Far from radical, these proposals are contradictory. The Government target of 300,000 houses per year remains, but with no pressure on LPAs to commit to targets, it cannot be met.

It appears that housing needs, and the fundamental human right to shelter, are being confused with housing targets. The standard method for assessing local housing need – poorly conceived as it is – is a route to identifying a minimum need figure necessary to prevent a rise in homelessness, rather than a growth aspiration. When I see ‘need’ and ‘targets’ used interchangeably in Government I am concerned that strategic planning was not fully understood in the drafting of these important documents.

Gove has been quoted as saying that the Government will consult on the standard method for calculating local housing need and that the derived figure will be an advisory starting point. Failure to meet need is not a failure to meet an aspirational objective: it is a failure to provide for the underprivileged. Providing for need should not be a matter of choice.

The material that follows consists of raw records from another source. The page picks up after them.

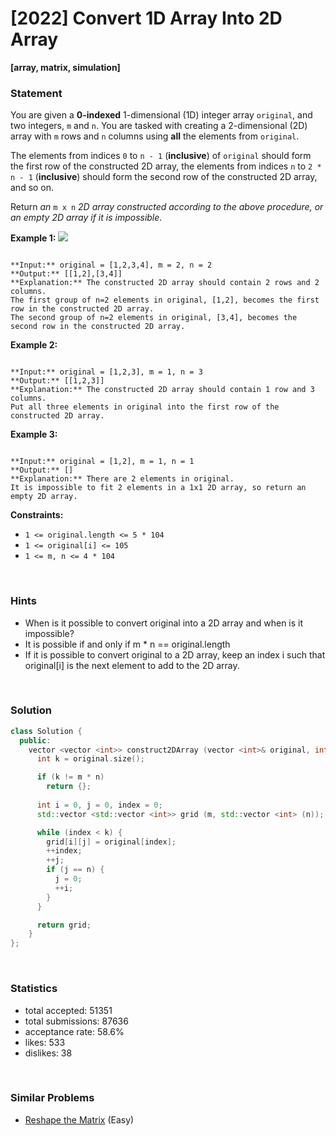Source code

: # [2022] Convert 1D Array Into 2D Array

**[array, matrix, simulation]**

### Statement

You are given a **0-indexed** 1-dimensional (1D) integer array `original`, and two integers, `m` and `n`. You are tasked with creating a 2-dimensional (2D) array with  `m` rows and `n` columns using **all** the elements from `original`.

The elements from indices `0` to `n - 1` (**inclusive**) of `original` should form the first row of the constructed 2D array, the elements from indices `n` to `2 * n - 1` (**inclusive**) should form the second row of the constructed 2D array, and so on.

Return *an* `m x n` *2D array constructed according to the above procedure, or an empty 2D array if it is impossible*.


**Example 1:**
![](https://assets.leetcode.com/uploads/2021/08/26/image-20210826114243-1.png)

```

**Input:** original = [1,2,3,4], m = 2, n = 2
**Output:** [[1,2],[3,4]]
**Explanation:** The constructed 2D array should contain 2 rows and 2 columns.
The first group of n=2 elements in original, [1,2], becomes the first row in the constructed 2D array.
The second group of n=2 elements in original, [3,4], becomes the second row in the constructed 2D array.

```

**Example 2:**

```

**Input:** original = [1,2,3], m = 1, n = 3
**Output:** [[1,2,3]]
**Explanation:** The constructed 2D array should contain 1 row and 3 columns.
Put all three elements in original into the first row of the constructed 2D array.

```

**Example 3:**

```

**Input:** original = [1,2], m = 1, n = 1
**Output:** []
**Explanation:** There are 2 elements in original.
It is impossible to fit 2 elements in a 1x1 2D array, so return an empty 2D array.

```

**Constraints:**
* `1 <= original.length <= 5 * 104`
* `1 <= original[i] <= 105`
* `1 <= m, n <= 4 * 104`


<br>

### Hints

- When is it possible to convert original into a 2D array and when is it impossible?
- It is possible if and only if m * n == original.length
- If it is possible to convert original to a 2D array, keep an index i such that original[i] is the next element to add to the 2D array.

<br>

### Solution

```cpp
class Solution {
  public:
    vector <vector <int>> construct2DArray (vector <int>& original, int m, int n) {
      int k = original.size();

      if (k != m * n)
        return {};
      
      int i = 0, j = 0, index = 0;
      std::vector <std::vector <int>> grid (m, std::vector <int> (n));

      while (index < k) {
        grid[i][j] = original[index];
        ++index;
        ++j;
        if (j == n) {
          j = 0;
          ++i;
        }
      }

      return grid;
    }
};
```

<br>

### Statistics

- total accepted: 51351
- total submissions: 87636
- acceptance rate: 58.6%
- likes: 533
- dislikes: 38

<br>

### Similar Problems

- [Reshape the Matrix](https://leetcode.com/problems/reshape-the-matrix) (Easy)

This directly contradicts the current NPPF, which states that Plans are ‘sound’ if they provide a strategy which, as a minimum, seeks to meet the area’s objectively assessed needs.

Paralysis in the planning system

The impact of the possible removal of housing need figures has already been felt throughout the country: there are many examples of progress on Local Plans having been stalled.

Furthermore, last October the Home Builders Federation wrote to the Office for Budget Responsibility expressing concern that abolishing targets would lead to 100,000 fewer new homes each year, a £17 billion reduction in economic activity and a fall in the funding available for affordable housing of £2.8 billion. Its research demonstrates the number of new homes to be delivered in coming years would be the lowest since the years following the global financial crisis.

Lack of encouragement to meet targets

This stalling of strategic planning is inevitable as politically, as well as at a community level, ‘carrot and stick’ comes into play. Without the ‘stick’ of penalties if housing targets are not met, only the ‘carrot’ of planning gain remains. This will not be enough to incentivise development in those areas which resist new homes. In carrying out public consultations – on Local Plan allocations or planning applications – we always face questions about whether new housing is necessary. Currently, mandated targets provided the answer; in the absence of a target, it will be harder to demonstrate housing need.

Peter Canavan, Cater Jonas

Conclusion

As most planning professionals would agree, strategic planning is crucial to delivery. Failure to plan is to plan to fail. And the only target that is likely to be met by these reforms is the political target of appeasing local councillors and NIMBYs.

Unfortunately, the consequence of this change will be a lack of homes for the more vulnerable, those looking to get on the housing ladder, looking to find a reasonably priced rental property, on waiting lists for affordable housing or in need of other forms of specialist accommodation.